(Saved data entries)
§

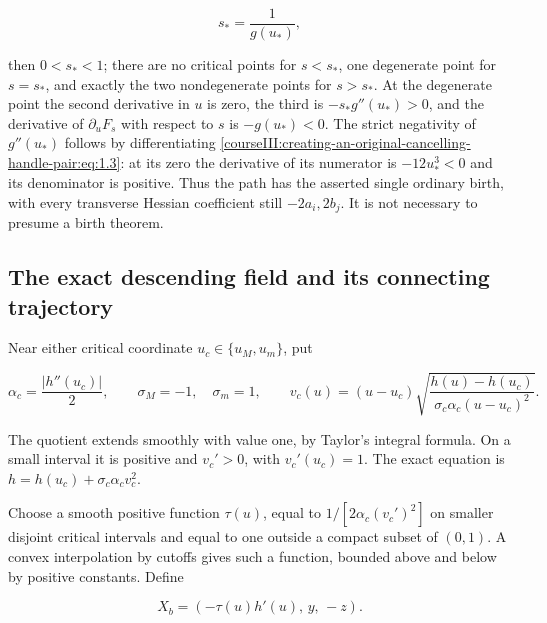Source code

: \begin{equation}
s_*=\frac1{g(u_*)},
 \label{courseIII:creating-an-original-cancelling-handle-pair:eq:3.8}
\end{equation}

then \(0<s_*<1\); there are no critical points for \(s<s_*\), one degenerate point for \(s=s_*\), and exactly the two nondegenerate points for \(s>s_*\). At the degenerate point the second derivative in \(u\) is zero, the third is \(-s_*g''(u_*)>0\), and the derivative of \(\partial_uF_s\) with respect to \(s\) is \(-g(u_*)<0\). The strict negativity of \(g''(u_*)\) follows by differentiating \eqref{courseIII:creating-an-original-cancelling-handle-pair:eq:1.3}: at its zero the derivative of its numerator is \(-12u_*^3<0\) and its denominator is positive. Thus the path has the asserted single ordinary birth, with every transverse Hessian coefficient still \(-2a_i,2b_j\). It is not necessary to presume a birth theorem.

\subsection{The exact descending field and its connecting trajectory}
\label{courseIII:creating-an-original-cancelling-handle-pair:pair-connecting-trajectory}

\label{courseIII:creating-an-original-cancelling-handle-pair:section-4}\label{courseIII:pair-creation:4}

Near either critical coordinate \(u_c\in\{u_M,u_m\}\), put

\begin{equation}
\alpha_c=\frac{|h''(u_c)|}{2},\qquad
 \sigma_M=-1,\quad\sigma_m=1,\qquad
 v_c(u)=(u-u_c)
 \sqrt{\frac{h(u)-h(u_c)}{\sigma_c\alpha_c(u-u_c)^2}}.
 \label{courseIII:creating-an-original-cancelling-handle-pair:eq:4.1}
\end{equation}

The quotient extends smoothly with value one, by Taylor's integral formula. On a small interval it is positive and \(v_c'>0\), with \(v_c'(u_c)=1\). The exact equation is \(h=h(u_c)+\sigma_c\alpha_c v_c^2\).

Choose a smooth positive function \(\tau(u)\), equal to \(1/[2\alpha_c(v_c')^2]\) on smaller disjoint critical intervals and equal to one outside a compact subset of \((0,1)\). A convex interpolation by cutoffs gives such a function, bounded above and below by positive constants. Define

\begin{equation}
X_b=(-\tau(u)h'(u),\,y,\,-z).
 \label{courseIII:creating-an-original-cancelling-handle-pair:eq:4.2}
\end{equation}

§

● **How to complete this task**
Print the entries above exactly, taking out only the pictures.

● **Solution for this problem**
Source code

: \begin{equation}
s_*=\frac1{g(u_*)},
 \label{courseIII:creating-an-original-cancelling-handle-pair:eq:3.8}
\end{equation}

then \(0<s_*<1\); there are no critical points for \(s<s_*\), one degenerate point for \(s=s_*\), and exactly the two nondegenerate points for \(s>s_*\). At the degenerate point the second derivative in \(u\) is zero, the third is \(-s_*g''(u_*)>0\), and the derivative of \(\partial_uF_s\) with respect to \(s\) is \(-g(u_*)<0\). The strict negativity of \(g''(u_*)\) follows by differentiating \eqref{courseIII:creating-an-original-cancelling-handle-pair:eq:1.3}: at its zero the derivative of its numerator is \(-12u_*^3<0\) and its denominator is positive. Thus the path has the asserted single ordinary birth, with every transverse Hessian coefficient still \(-2a_i,2b_j\). It is not necessary to presume a birth theorem.

\subsection{The exact descending field and its connecting trajectory}
\label{courseIII:creating-an-original-cancelling-handle-pair:pair-connecting-trajectory}

\label{courseIII:creating-an-original-cancelling-handle-pair:section-4}\label{courseIII:pair-creation:4}

Near either critical coordinate \(u_c\in\{u_M,u_m\}\), put

\begin{equation}
\alpha_c=\frac{|h''(u_c)|}{2},\qquad
 \sigma_M=-1,\quad\sigma_m=1,\qquad
 v_c(u)=(u-u_c)
 \sqrt{\frac{h(u)-h(u_c)}{\sigma_c\alpha_c(u-u_c)^2}}.
 \label{courseIII:creating-an-original-cancelling-handle-pair:eq:4.1}
\end{equation}

The quotient extends smoothly with value one, by Taylor's integral formula. On a small interval it is positive and \(v_c'>0\), with \(v_c'(u_c)=1\). The exact equation is \(h=h(u_c)+\sigma_c\alpha_c v_c^2\).

Choose a smooth positive function \(\tau(u)\), equal to \(1/[2\alpha_c(v_c')^2]\) on smaller disjoint critical intervals and equal to one outside a compact subset of \((0,1)\). A convex interpolation by cutoffs gives such a function, bounded above and below by positive constants. Define

\begin{equation}
X_b=(-\tau(u)h'(u),\,y,\,-z).
 \label{courseIII:creating-an-original-cancelling-handle-pair:eq:4.2}
\end{equation}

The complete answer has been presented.